Failed builder GCB Constructions has staved off liquidation – for now. Here's what it means for the $47m in debts

Major builder on brink as sites go quiet

Failed builder GCB Constructions has staved off liquidation – for now.

 

A creditor meeting to decide its fate has been adjourned to allow the liquidator to obtain legal advice on certain progress claims made by creditors.

At the rescheduled meeting, on a date to be set, liquidator David Stimpson of SV Partners will recommend liquidation as the only way forward for the company, which has debts of $47m to suppliers, subcontractors, lenders, staff and the tax office.

Mr Stimpson said liquidation was “the only viable option” after a touted arrangement to salvage the company failed to materialise.

GCB went into voluntary administration on July 24, leaving construction of more than 500 apartments in limbo, a day after the QBCC cancelled its licence over a failure to pay debts.

At the first meeting of creditors for the collapsed group, administrators said initial estimates showed it owed more than $5.2m in tax and more than $1.7m in superannuation and other staff entitlements.

Creditors listed: Liquidation tipped for GCB Constructions

August 23, 2023: Flailing Gold Coast building company GCB Constructions owes more than $47m to suppliers, subcontractors, lenders, staff and the tax office, an initial report from administrators has revealed.

Administrator David Stimpson of SV Partners has recommended GCB be tipped into liquidation as “the only viable option” after a touted arrangement to salvage the company failed to materialise.

GCB went into voluntary administration on July 24, leaving construction of more than 500 apartments in limbo, a day after the QBCC cancelled its licence over a failure to pay debts.

At the first meeting of creditors for the collapsed group, administrators said initial estimates showed it owed more than $5.2m in tax and more than $1.7m in superannuation and other staff entitlements.

SCROLL DOWN FOR CREDITOR CLAIM LIST

GCB’s Vantage Ashmore on the Gold Coast. Picture Glenn Hampson
GCB’s Vantage Ashmore on the Gold Coast. Picture Glenn Hampson

The names and amounts owed to unsecured creditors, including subcontractors, suppliers and lenders from Brisbane to northern NSW take up 32 pages of the meeting minutes.

Page after page, outstanding claims range in value from a few hundreds dollars to a few million, with small and medium trade businesses among the hardest hit.

Some family-owned local businesses are owed six-figure sums.

GCB’s secured creditors – NAB, AssetInsure and Pyramid Capital – will be paid first if there are any funds realised through a liquidation.

Among the claims made against GCB are more than $4.8m claimed by companies related to GCB and/or directed by its sole director Trent Clark.

GCB Constructions Vantage View apartments at Benowa. Picture: David Clark
GCB Constructions Vantage View apartments at Benowa. Picture: David Clark

Administrator David Stimpson of SV Partners said the amounts listed as owed by and owing to GCB in the minutes of the first meeting had not been finalised.

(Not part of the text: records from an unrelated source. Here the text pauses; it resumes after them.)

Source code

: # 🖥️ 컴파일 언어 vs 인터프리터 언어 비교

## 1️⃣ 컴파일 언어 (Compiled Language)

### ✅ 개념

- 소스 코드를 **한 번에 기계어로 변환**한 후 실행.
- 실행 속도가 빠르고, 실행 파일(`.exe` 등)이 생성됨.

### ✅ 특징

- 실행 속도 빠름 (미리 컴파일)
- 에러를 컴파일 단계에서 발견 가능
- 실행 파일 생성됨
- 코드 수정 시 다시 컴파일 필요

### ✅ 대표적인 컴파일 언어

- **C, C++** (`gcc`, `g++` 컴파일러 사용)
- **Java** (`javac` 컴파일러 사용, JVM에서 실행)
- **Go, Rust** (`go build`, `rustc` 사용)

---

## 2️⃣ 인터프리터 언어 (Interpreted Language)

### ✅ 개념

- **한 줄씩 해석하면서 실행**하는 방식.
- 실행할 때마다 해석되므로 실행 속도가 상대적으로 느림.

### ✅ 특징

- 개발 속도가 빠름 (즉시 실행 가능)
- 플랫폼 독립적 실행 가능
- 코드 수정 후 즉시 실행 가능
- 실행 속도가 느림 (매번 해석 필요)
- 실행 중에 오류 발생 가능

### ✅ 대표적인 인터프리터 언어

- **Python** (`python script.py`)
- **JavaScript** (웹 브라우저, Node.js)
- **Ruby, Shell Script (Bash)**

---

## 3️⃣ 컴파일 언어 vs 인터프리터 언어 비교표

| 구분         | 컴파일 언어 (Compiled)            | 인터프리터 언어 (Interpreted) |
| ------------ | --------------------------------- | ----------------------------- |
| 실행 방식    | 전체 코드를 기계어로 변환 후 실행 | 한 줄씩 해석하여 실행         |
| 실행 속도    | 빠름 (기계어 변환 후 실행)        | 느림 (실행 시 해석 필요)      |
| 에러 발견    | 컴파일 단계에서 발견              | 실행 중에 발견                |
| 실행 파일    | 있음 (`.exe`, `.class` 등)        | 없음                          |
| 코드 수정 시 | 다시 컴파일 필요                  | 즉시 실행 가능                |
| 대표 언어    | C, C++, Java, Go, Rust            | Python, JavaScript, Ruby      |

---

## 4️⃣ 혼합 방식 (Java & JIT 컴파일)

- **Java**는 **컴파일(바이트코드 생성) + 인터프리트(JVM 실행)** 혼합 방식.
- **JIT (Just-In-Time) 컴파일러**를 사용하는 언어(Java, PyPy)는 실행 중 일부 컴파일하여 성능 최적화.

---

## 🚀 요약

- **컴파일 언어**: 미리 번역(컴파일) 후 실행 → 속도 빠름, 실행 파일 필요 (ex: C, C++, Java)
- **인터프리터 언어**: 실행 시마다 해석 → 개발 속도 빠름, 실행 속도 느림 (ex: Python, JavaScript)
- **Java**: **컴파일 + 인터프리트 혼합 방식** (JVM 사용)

While administrators initially flagged Mr Clark hoped to propose a deed of company arrangement to avoid liquidation, Mr Stimpson said no arrangement had eventuated.

In a 97-page report sent to creditors on Tuesday night, Mr Stimpson said GCB had 22 accounts with NAB - mostly “project specific” accounts.

“Any funds held in the Company’s accounts are likely to be retained by NAB given the debt owed to it,” the report said.

The report said $31.7m was owed to GCB by trade debtors, including Ascot 048, which is listed as owing $11.3m, an amount currently under dispute in court.

Vale (Aus) No 1, linked toDrift developer GDI Group, is listed as owing $5.1m, which is also being tested in the court.

Marine Quarter Southport, developer of the project of the same name, is listed as owing GCB $6.9m; Royal Pines Projects is listed as owing $2.13m; Si Bilinga $1.36m; and Uniting Care is listed as owing $1.64m.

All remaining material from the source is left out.